Evénement Pb-Pb à haute multipilicité dans ALICE. Les muons de désintégration du méson J/psi sont détectés dans le bras dimuons à l'avant du détecteur centrale (à gauche sur la figure)
Les expériences ALICE et CMS ont levé un coin du voile sur la matière ultrachaude créée au sein des collisions d'ions lourds du LHC, analogue au plasma de quarks et de gluons baignant l'Univers quelques microsecondes après le Big Bang. La particule J/psi au charme caché n'a pas fini de jouer un rôle dans cette saga. Sa suppression est une des pistes suivies afin de caractériser expérimentalement ce milieu. ALICE et CMS détectent le J/psi dans deux gammes d'énergies complémentaires. Leurs résultats, mis en relief par les ceux des expériences pionnières, sont surprenants. Ils laissent présager un régime en température et en densité d'énergie du plasma si différent au LHC que le J/psi s'y verrait en partie régénéré. L'investigation se poursuit en ce moment même. Une affaire à suivre…
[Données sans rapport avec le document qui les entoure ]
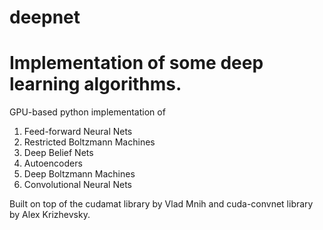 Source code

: deepnet
=======

# Implementation of some deep learning algorithms. #

GPU-based python implementation of

1.  Feed-forward Neural Nets
2.  Restricted Boltzmann Machines
3.  Deep Belief Nets
4.  Autoencoders
5.  Deep Boltzmann Machines
6.  Convolutional Neural Nets

Built on top of the cudamat library by Vlad Mnih and cuda-convnet library by
Alex Krizhevsky.
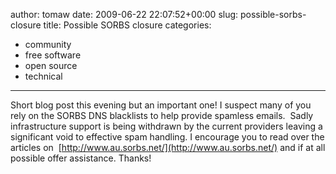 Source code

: author: tomaw
date: 2009-06-22 22:07:52+00:00
slug: possible-sorbs-closure
title: Possible SORBS closure
categories:
- community
- free software
- open source
- technical
---

Short blog post this evening but an important one!
I suspect many of you rely on the SORBS DNS blacklists to help provide spamless emails.  Sadly infrastructure support is being withdrawn by the current providers leaving a significant void to effective spam handling.
I encourage you to read over the articles on  [http://www.au.sorbs.net/](http://www.au.sorbs.net/) and if at all possible offer assistance.
Thanks!
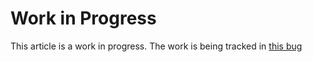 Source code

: # Work in Progress

This article is a work in progress.
The work is being tracked in
[this bug](https://bugzilla.mozilla.org/show_bug.cgi?id=1341710)
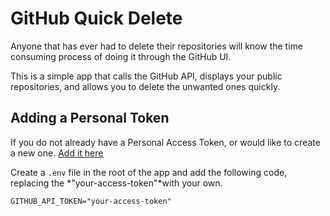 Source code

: # GitHub Quick Delete

Anyone that has ever had to delete their repositories will know the time consuming process of doing it through the GitHub UI.

This is a simple app that calls the GitHub API, displays your public repositories, and allows you to delete the unwanted ones quickly.

## Adding a Personal Token

If you do not already have a Personal Access Token, or would like to create a new one. [Add it here](#%20GitHub%20Quick%20Delete%20%20Anyone%20that%20has%20ever%20had%20to%20delete%20their%20repositories%20will%20know%20the%20time%20consuming%20process%20of%20doing%20it%20through%20the%20github%20UI.%20%20%20%20This%20is%20a%20simple%20app%20that%20calls%20the%20GitHub%20API,%20displays%20your%20public%20repositories,%20and%20allows%20you%20to%20delete%20the%20unwanted%20ones%20quickly.%20%20%20##%20Adding%20Personal%20Token)

Create a `.env` file in the root of the app and add the following code, replacing the *"your-access-token"*with your own.

    GITHUB_API_TOKEN="your-access-token"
Les collaborations ALICE et CMS ont soumis mi mars pour publication leurs articles sur la suppression des quarkonia observée dans les collisions d'ions lourds au LHC (CERN, Suisse). Les quarkonia désignent à la fois les états liés d'un quark charme (c) et de son antiquark (cbar), et ceux d'un quark beau (b) et de son antiquark (bbar).
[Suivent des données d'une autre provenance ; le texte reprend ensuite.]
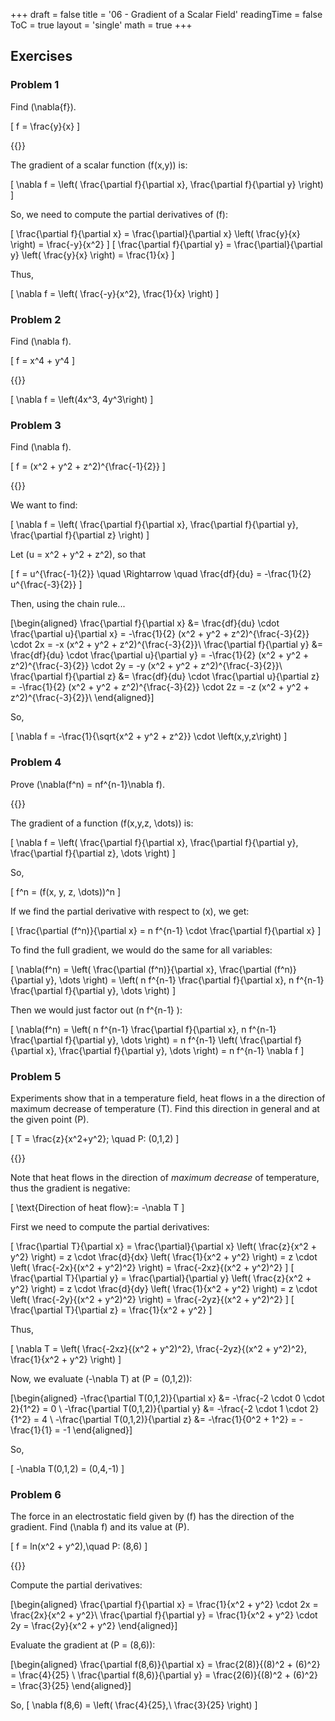 +++
draft = false
title = '06 - Gradient of a Scalar Field'
readingTime = false
ToC = true
layout = 'single'
math = true
+++

## Exercises

### Problem 1

Find \(\nabla{f}\).

\[
  f = \frac{y}{x}
\]

{{<divider>}}

The gradient of a scalar function \(f(x,y)\) is:

\[
\nabla f = \left( \frac{\partial f}{\partial x}, \frac{\partial f}{\partial y} \right)
\]

So, we need to compute the partial derivatives of \(f\):

\[
\frac{\partial f}{\partial x} = \frac{\partial}{\partial x} \left( \frac{y}{x} \right) = \frac{-y}{x^2}
\]
\[
\frac{\partial f}{\partial y} = \frac{\partial}{\partial y} \left( \frac{y}{x} \right) = \frac{1}{x}
\]

Thus,

\[
  \nabla f = \left( \frac{-y}{x^2}, \frac{1}{x} \right)
\]

### Problem 2

Find \(\nabla f\).

\[
  f = x^4 + y^4
\]

{{<divider>}}

\[
  \nabla f = \left(4x^3, 4y^3\right)
\]

### Problem 3

Find \(\nabla f\).

\[
  f = (x^2 + y^2 + z^2)^{\frac{-1}{2}}
\]

{{<divider>}}

We want to find:

\[
\nabla f = \left( \frac{\partial f}{\partial x}, \frac{\partial f}{\partial y}, \frac{\partial f}{\partial z} \right)
\]

Let \(u = x^2 + y^2 + z^2\), so that

\[
f = u^{\frac{-1}{2}} \quad \Rightarrow \quad \frac{df}{du} = -\frac{1}{2} u^{\frac{-3}{2}}
\]

Then, using the chain rule...

\[\begin{aligned}
  \frac{\partial f}{\partial x} &= \frac{df}{du} \cdot \frac{\partial u}{\partial x} = -\frac{1}{2} (x^2 + y^2 + z^2)^{\frac{-3}{2}} \cdot 2x = -x (x^2 + y^2 + z^2)^{\frac{-3}{2}}\\
  \frac{\partial f}{\partial y} &= \frac{df}{du} \cdot \frac{\partial u}{\partial y} = -\frac{1}{2} (x^2 + y^2 + z^2)^{\frac{-3}{2}} \cdot 2y = -y (x^2 + y^2 + z^2)^{\frac{-3}{2}}\\
  \frac{\partial f}{\partial z} &= \frac{df}{du} \cdot \frac{\partial u}{\partial z} = -\frac{1}{2} (x^2 + y^2 + z^2)^{\frac{-3}{2}} \cdot 2z = -z (x^2 + y^2 + z^2)^{\frac{-3}{2}}\\
\end{aligned}\]

So,

\[
  \nabla f = -\frac{1}{\sqrt{x^2 + y^2 + z^2}} \cdot \left(x,y,z\right)
\]

### Problem 4

Prove \(\nabla(f^n) = nf^{n-1}\nabla f\).

{{<divider>}}

The gradient of a function \(f(x,y,z, \dots)\) is:

\[
\nabla f = \left( \frac{\partial f}{\partial x}, \frac{\partial f}{\partial y}, \frac{\partial f}{\partial z}, \dots \right)
\]

So,

\[
  f^n = (f(x, y, z, \dots))^n
\]

If we find the partial derivative with respect to \(x\), we get:

\[
  \frac{\partial (f^n)}{\partial x} = n f^{n-1} \cdot \frac{\partial f}{\partial x}
\]

To find the full gradient, we would do the same for all variables:

\[
\nabla(f^n) = \left( \frac{\partial (f^n)}{\partial x}, \frac{\partial (f^n)}{\partial y}, \dots \right) = \left( n f^{n-1} \frac{\partial f}{\partial x}, n f^{n-1} \frac{\partial f}{\partial y}, \dots \right)
\]

Then we would just factor out \(n f^{n-1} \):

\[
  \nabla(f^n) = \left( n f^{n-1} \frac{\partial f}{\partial x}, n f^{n-1} \frac{\partial f}{\partial y}, \dots \right) = n f^{n-1} \left( \frac{\partial f}{\partial x}, \frac{\partial f}{\partial y}, \dots \right) = n f^{n-1} \nabla f
\]

### Problem 5

Experiments show that in a temperature field, heat flows in a the direction of maximum decrease of temperature \(T\). Find this direction in general and at the given point \(P\).

\[
  T = \frac{z}{x^2+y^2}; \quad P: (0,1,2)
\]

{{<divider>}}

Note that heat flows in the direction of _maximum decrease_ of temperature, thus the gradient is negative:

\[
  \text{Direction of heat flow}\:= -\nabla T
\]

First we need to compute the partial derivatives:

\[
\frac{\partial T}{\partial x} = \frac{\partial}{\partial x} \left( \frac{z}{x^2 + y^2} \right) = z \cdot \frac{d}{dx} \left( \frac{1}{x^2 + y^2} \right) = z \cdot \left( \frac{-2x}{(x^2 + y^2)^2} \right) = \frac{-2xz}{(x^2 + y^2)^2}
\]
\[
\frac{\partial T}{\partial y} = \frac{\partial}{\partial y} \left( \frac{z}{x^2 + y^2} \right) = z \cdot \frac{d}{dy} \left( \frac{1}{x^2 + y^2} \right) = z \cdot \left( \frac{-2y}{(x^2 + y^2)^2} \right) = \frac{-2yz}{(x^2 + y^2)^2}
\]
\[
  \frac{\partial T}{\partial z} = \frac{1}{x^2 + y^2}
\]

Thus,

\[
  \nabla T = \left( \frac{-2xz}{(x^2 + y^2)^2}, \frac{-2yz}{(x^2 + y^2)^2}, \frac{1}{x^2 + y^2} \right)
\]

Now, we evaluate \(-\nabla T\) at \(P = (0,1,2)\):

\[\begin{aligned}
  -\frac{\partial T(0,1,2)}{\partial x} &= -\frac{-2 \cdot 0 \cdot 2}{1^2} = 0 \\
  -\frac{\partial T(0,1,2)}{\partial y} &= -\frac{-2 \cdot 1 \cdot 2}{1^2} = 4 \\
 -\frac{\partial T(0,1,2)}{\partial z} &= -\frac{1}{0^2 + 1^2} = -\frac{1}{1} = -1
\end{aligned}\]

So,

\[
  -\nabla T(0,1,2) = (0,4,-1)
\]

### Problem 6

The force in an electrostatic field given by \(f\) has the direction of the gradient. Find \(\nabla f\) and its value at \(P\).

\[
  f = ln(x^2 + y^2),\quad P: (8,6)
\]

{{<divider>}}

Compute the partial derivatives:

\[\begin{aligned}
  \frac{\partial f}{\partial x} = \frac{1}{x^2 + y^2} \cdot 2x = \frac{2x}{x^2 + y^2}\\
  \frac{\partial f}{\partial y} = \frac{1}{x^2 + y^2} \cdot 2y = \frac{2y}{x^2 + y^2}
\end{aligned}\]

Evaluate the gradient at \(P = (8,6)\):

\[\begin{aligned}
  \frac{\partial f(8,6)}{\partial x} = \frac{2(8)}{(8)^2 + (6)^2} = \frac{4}{25} \\
  \frac{\partial f(8,6)}{\partial y} = \frac{2(6)}{(8)^2 + (6)^2} = \frac{3}{25}
\end{aligned}\]

So,
\[
  \nabla f(8,6) = \left( \frac{4}{25},\ \frac{3}{25} \right)
\]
Au LHC, des ions lourds (des noyaux de plomb) sont accélérés à 99,99997% de la vitesse de la lumière, chacun véhiculant une énergie phénoménale proche de 300 billions d’électronvolts. Les collisions frontales de ces noyaux permettent de créer dans le laboratoire des gouttes de taille femtoscopique (un femtomètre = 10-15 mètre) d'un nouvel état de la matière nucléaire. À l'intérieur de ces gouttes, les particules telles que les protons et neutrons, et plus généralement les hadrons, n’existent plus. Leurs constituants fondamentaux, quarks et gluons, nagent dans un bain chauffé à plus d’un billion de degrés, soit dix mille fois la température au centre du soleil. Cette matière est dite « déconfinée » car la force véhiculée par les gluons, capable en temps normal de « coller » les quarks en édifices de hadrons, devient très affaiblie dans un milieu où règne une température si colossale. Pendant les premières microsecondes suivant le Big-Bang, l’Univers fut certainement dans cet état, aujourd'hui connu sous le nom de plasma de quark et de gluon (PQG).
Depuis plus de vingt-cinq ans, les quarkonia charmés, en particulier le J/ψ, sont scrutés par les physiciens car la variation de leur taux de production devrait caractériser expérimentalement le PQG. Les quarkonia sont en effet très sensibles à la température du milieu produit par la collision d’ions lourds. Si la température est suffisamment élevée, une paire de quark-antiquark charmés initialement produite va se dissoudre dans le milieu chaud ambiant sans former d’état lié : c'est la suppression du J/ψ.
Mesure de la suppression des J/ψ (RAA) en fonction de la centralité de la collision exprimée en terme du nombre de nucléons y participant (Npart), par les expériences ALICE et CMS. Les collisions dites centrales impliquent plus de nucléons de chaque noyau lourd : elles sont plus susceptibles de créer le PQG.
Les premiers résultats obtenus au SPS du CERN par l’expérience NA50 puis au RHIC du laboratoire de Brookhaven (USA), montrent clairement une suppression du J/ψ. Ils affichent pourtant le paradoxe d'une suppression d'ampleur similaire, malgré un PQG a priori plus chaud à RHIC qu'au SPS.
L’état lié J/ψ peut aussi être détruit par la matière nucléaire ordinaire dite « froide » (par opposition à la matière ultra-chaude constituant le PQG). Cette suppression peut être estimée par l’étude de collisions entre un proton et un noyau. Elle doit être retranchée des résultats du SPS et du RHIC afin de pouvoir déduire la part véritable des effets chauds. Quantifier la température atteinte au SPS puis à RHIC reste donc suspendu à une connaissance sans défaut des effets froids.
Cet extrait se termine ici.